DataForSEO is an all-in-one paid API that provides SEO data.

it allows, for example,  to retrieve keywords ranking and keyword search volume directly from Google Ads or Bings Ads.<br>

### How to use the DataForSeo API?

[>> Create an accout <<](https://app.dataforseo.com/api-dashboard)

When you create your account, you are given a few dollars to test the service.

### API Authentication

Grab your credentials can be found inside your personal [dashboard](https://app.dataforseo.com/api-dashboard)

![⚠️ Developer credentials (such as passwords, keys and client IDs) should be kept confidential. ⚠️](https://2998538899-files.gitbook.io/~/files/v0/b/gitbook-x-prod.appspot.com/o/spaces%2F-MSXey8kI3RllV-BSG8m%2Fuploads%2FqeysExRPqDBchO96t6wU%2FScreenshot%202022-05-29%20at%202.11.14%20pm.png?alt=media\&token=16528f9d-eb07-4709-a459-b1eeedafdae1)

```r
# We need to load a few packages to run this script 
#
# If you don't have them installed yet, 
# you need to run the dedicated instruction: install.packages('demoPackageName')

# Package for working with HTTP requests
library(httr)

# Package for working with JSON files
library(jsonlite)


# here you will the values with your own credentials 
# They can be found here https://app.dataforseo.com/api-dashboard

username <- "APILOGIN"
password <- "APIPWD"

# This will create a header that we'll use to authenticate ourselves each time we use the API. 
# This code block needs to be kept private as anyone could use your credits.

headers = c(
  `Authorization` = paste('Basic',base64_enc(paste0(username,":",password))),
  `Content-Type` = 'application/json'
)
```

## Request Google Ads Search Volume for a keyword

Before making the script run over a list, we'll run it for the keyword and break down each steps

```r
# here is the list of the parameters of our request
data = paste0('[{"device":"all", "search_partners":false, "keywords":["','R for SEO',
              '"], "location_code":2840, "language_code":"en", "sort_by":"search_volume"}]')


# keyword: R for SEO
# device: all,  we want desktop, tablet and mobile search volume
# search_partners:false, because If we are doing SEO, we don't care about Google Ads being displayed outside of Google Search.
# location_code":2840 is for the united states
# all the location codes can be downloaded from this page https://docs.dataforseo.com/v3/serp/google/locations/?bash
# language_code:en, we want English
# sort_by: search_volume, this only matters when requesting several keywords at the same time.
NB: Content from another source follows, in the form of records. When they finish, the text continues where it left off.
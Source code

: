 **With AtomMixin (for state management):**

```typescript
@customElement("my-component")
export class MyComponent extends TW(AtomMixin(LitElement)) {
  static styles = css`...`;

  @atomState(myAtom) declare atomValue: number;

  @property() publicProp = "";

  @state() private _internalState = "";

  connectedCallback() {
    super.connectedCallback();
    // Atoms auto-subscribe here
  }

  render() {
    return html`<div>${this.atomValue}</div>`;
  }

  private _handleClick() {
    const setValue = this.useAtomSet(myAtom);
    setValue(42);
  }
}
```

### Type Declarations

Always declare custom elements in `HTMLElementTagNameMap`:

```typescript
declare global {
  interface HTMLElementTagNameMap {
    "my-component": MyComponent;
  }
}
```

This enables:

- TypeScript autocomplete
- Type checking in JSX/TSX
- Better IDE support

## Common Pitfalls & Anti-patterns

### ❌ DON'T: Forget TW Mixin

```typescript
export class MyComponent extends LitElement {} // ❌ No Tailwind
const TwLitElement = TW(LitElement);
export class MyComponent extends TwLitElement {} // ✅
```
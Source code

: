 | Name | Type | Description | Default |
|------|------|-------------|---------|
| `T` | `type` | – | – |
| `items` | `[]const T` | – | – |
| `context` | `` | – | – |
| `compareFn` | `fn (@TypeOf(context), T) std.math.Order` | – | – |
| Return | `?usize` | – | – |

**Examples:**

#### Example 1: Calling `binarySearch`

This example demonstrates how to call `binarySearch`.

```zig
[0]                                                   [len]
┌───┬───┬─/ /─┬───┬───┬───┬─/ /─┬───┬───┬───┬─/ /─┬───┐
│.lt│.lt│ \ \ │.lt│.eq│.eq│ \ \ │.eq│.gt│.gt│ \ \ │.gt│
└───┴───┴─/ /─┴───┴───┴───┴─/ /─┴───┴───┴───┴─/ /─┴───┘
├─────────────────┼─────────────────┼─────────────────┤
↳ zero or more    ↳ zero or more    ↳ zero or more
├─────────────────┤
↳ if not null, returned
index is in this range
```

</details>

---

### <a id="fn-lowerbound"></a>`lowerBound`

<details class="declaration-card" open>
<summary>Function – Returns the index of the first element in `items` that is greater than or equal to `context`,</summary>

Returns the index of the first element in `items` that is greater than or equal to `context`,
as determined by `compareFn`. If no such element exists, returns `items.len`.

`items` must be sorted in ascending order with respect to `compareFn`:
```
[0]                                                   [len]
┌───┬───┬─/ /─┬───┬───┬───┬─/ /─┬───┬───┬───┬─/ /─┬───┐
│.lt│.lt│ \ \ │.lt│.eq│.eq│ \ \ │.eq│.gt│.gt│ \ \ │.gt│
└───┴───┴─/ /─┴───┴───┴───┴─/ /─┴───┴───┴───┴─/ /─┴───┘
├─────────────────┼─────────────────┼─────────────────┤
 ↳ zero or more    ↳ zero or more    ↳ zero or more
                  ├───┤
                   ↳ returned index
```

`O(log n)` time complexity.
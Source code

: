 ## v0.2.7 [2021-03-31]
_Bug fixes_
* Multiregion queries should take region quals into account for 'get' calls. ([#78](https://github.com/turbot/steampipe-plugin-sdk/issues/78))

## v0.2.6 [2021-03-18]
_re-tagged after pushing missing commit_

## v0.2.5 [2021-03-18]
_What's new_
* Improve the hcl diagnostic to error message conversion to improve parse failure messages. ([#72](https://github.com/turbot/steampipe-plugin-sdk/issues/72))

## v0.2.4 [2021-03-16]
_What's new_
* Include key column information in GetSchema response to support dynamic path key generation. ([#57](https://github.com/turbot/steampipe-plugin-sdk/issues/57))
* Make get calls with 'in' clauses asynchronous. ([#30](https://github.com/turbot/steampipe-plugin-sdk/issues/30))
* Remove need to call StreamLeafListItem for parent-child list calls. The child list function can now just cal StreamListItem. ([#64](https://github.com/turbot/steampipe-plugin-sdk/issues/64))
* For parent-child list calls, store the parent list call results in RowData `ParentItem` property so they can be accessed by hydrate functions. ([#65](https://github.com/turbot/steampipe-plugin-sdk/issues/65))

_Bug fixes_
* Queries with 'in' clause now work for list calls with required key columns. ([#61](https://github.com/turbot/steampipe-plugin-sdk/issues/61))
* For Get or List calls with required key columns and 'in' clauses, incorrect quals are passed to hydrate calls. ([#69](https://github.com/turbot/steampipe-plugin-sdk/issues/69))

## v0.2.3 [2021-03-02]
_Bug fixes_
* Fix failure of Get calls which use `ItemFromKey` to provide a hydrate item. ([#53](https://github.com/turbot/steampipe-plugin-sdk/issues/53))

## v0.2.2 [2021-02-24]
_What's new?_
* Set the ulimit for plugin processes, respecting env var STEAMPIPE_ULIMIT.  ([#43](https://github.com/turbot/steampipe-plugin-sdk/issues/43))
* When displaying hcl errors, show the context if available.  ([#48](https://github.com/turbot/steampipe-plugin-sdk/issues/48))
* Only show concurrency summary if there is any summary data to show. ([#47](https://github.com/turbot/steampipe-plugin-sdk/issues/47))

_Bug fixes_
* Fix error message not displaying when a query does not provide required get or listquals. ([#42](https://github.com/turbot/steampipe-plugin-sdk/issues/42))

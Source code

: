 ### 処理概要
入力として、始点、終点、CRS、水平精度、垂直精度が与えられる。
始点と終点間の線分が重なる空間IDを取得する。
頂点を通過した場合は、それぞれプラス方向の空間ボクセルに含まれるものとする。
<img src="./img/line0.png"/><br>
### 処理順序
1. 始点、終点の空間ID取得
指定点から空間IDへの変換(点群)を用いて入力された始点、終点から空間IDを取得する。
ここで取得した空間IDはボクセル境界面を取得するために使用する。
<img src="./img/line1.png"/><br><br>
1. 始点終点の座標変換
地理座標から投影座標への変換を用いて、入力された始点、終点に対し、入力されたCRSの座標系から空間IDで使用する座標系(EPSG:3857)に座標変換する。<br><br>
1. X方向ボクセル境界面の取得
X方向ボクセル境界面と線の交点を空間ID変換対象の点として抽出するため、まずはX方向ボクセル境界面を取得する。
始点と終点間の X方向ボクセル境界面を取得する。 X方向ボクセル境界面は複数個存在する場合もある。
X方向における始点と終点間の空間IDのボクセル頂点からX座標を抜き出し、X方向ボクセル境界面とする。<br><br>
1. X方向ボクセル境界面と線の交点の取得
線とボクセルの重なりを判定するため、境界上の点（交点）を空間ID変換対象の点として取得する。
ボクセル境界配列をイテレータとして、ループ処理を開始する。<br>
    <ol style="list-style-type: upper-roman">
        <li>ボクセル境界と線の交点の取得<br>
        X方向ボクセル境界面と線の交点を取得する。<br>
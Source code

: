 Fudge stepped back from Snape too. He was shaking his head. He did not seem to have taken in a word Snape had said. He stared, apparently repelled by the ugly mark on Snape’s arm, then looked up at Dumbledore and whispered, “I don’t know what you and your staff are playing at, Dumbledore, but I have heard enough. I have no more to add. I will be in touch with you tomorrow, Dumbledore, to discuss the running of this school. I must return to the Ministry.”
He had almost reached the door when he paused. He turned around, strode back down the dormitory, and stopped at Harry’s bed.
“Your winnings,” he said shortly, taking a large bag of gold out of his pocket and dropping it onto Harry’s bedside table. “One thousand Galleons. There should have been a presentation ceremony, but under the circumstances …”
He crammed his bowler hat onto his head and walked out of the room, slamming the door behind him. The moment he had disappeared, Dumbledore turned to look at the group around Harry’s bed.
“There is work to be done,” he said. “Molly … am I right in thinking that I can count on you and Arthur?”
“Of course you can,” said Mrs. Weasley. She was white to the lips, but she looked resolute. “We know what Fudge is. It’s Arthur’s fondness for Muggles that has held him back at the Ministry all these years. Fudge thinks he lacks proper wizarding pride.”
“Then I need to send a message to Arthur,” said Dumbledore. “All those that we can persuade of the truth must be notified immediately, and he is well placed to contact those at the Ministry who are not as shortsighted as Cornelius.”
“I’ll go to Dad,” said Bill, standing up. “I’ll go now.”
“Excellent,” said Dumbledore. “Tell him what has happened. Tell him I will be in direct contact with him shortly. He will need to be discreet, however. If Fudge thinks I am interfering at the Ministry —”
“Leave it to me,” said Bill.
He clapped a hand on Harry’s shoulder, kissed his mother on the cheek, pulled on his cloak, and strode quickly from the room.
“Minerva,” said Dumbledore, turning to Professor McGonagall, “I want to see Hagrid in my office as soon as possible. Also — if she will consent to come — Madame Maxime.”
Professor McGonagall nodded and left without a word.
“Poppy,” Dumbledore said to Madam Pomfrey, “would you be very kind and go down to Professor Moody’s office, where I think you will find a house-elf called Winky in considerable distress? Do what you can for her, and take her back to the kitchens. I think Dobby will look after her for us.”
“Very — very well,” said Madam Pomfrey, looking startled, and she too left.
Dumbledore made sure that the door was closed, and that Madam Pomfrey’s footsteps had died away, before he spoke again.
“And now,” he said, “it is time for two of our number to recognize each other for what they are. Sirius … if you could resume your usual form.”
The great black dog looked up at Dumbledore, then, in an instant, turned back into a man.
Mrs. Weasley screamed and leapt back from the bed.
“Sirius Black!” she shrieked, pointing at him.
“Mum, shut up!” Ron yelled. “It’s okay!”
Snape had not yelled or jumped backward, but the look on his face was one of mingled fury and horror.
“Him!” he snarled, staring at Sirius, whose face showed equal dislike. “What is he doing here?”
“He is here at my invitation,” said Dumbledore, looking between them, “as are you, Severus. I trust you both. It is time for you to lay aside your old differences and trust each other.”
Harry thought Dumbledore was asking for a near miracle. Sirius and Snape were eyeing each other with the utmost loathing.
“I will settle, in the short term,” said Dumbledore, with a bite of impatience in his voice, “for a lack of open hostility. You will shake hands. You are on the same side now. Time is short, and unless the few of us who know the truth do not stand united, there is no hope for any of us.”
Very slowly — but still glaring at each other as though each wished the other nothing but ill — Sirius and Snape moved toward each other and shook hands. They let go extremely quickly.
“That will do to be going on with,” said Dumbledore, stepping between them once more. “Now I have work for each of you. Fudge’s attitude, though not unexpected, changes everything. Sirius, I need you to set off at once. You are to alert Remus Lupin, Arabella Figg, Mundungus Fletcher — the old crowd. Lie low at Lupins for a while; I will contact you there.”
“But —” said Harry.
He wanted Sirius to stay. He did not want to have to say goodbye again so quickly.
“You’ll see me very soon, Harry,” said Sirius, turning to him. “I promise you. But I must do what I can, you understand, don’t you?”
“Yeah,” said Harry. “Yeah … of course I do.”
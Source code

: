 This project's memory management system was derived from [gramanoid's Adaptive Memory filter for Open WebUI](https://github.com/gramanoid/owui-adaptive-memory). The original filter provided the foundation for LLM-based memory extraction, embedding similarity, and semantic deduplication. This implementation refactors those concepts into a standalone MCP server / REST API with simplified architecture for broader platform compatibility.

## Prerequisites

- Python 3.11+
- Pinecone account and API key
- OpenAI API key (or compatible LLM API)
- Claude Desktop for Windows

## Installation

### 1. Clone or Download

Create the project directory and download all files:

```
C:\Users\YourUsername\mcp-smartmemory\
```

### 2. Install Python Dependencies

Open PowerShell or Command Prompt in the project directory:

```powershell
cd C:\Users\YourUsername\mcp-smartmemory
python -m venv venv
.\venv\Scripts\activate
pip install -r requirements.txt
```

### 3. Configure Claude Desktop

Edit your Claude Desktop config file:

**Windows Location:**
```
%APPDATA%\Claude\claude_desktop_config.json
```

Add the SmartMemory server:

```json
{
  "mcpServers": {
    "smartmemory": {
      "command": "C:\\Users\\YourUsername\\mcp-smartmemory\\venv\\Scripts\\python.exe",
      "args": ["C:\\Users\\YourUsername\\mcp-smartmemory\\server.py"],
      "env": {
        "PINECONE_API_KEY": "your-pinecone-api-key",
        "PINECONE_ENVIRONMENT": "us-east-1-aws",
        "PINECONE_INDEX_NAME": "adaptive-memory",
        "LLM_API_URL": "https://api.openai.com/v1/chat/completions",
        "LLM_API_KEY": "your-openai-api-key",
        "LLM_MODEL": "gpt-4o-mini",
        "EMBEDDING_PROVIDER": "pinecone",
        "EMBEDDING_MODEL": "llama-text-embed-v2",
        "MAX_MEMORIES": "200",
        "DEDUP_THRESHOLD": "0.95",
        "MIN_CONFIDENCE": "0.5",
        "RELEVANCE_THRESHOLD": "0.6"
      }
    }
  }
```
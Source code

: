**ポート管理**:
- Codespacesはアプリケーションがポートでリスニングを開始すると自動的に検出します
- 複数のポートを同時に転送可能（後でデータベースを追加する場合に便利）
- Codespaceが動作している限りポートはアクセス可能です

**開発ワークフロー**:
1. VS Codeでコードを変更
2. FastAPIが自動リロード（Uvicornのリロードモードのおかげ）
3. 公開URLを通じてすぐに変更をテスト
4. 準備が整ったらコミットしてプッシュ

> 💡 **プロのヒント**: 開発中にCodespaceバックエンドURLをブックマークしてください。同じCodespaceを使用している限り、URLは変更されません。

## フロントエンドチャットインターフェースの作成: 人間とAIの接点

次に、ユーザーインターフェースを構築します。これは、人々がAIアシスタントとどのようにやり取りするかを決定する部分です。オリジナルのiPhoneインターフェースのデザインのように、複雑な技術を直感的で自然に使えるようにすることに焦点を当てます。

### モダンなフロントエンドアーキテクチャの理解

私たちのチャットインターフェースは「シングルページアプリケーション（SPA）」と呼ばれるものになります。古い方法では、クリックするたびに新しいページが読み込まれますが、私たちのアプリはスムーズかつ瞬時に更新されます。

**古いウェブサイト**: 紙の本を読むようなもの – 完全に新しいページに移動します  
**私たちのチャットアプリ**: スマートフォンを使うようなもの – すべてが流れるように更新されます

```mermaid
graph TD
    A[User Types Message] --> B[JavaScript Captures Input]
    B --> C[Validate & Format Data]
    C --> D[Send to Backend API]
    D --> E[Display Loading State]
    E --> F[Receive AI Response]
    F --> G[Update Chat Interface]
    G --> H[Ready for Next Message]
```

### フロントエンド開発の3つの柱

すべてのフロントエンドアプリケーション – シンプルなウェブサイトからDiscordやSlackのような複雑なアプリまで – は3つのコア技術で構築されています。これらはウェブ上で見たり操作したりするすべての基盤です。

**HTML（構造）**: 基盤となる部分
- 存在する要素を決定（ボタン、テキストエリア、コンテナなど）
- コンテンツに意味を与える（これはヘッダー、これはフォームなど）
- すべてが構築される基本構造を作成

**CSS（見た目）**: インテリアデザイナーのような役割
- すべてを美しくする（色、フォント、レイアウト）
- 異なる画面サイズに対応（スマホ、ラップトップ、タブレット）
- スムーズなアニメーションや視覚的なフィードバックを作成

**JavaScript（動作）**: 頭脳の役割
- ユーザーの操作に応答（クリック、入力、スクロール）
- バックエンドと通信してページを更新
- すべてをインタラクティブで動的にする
# This is our data request
res <- httr::POST(url = 'https://api.dataforseo.com/v3/keywords_data/google_ads/search_volume/live', httr::add_headers(.headers=headers), body = data)
# the httr:: is here to be sure to use the function inside the httr package

# This will transcribe the reply into characters
res_text <- httr::content(res, "text")

# This will transcribe between JSON format data to an easy to read R object.
res_json <- jsonlite::fromJSON(res_text, flatten = TRUE)

```

Search volume can be displayed by using this cmd in the terminal.&#x20;

```r
res_json[["tasks"]][["result"]][[1]][["search_volume"]]
```

If the reply is `NULL` something is wrong and you might want to explore the full API response by displaying it in full like this:

```r
View(res_json)
```

!\[this is the response from an API request that worked as shown by the success = TRUE at the top

Click on the blue arrows to view details]\(<https://2998538899-files.gitbook.io/~/files/v0/b/gitbook-x-prod.appspot.com/o/spaces%2F-MSXey8kI3RllV-BSG8m%2Fuploads%2FDirTxN5Sfr1O4rAcU2KC%2FScreenshot%202022-06-08%20at%205.53.16%20pm.png?alt=media\\&token=059f0e76-7abd-43b0-8873-d943bff9c50b>)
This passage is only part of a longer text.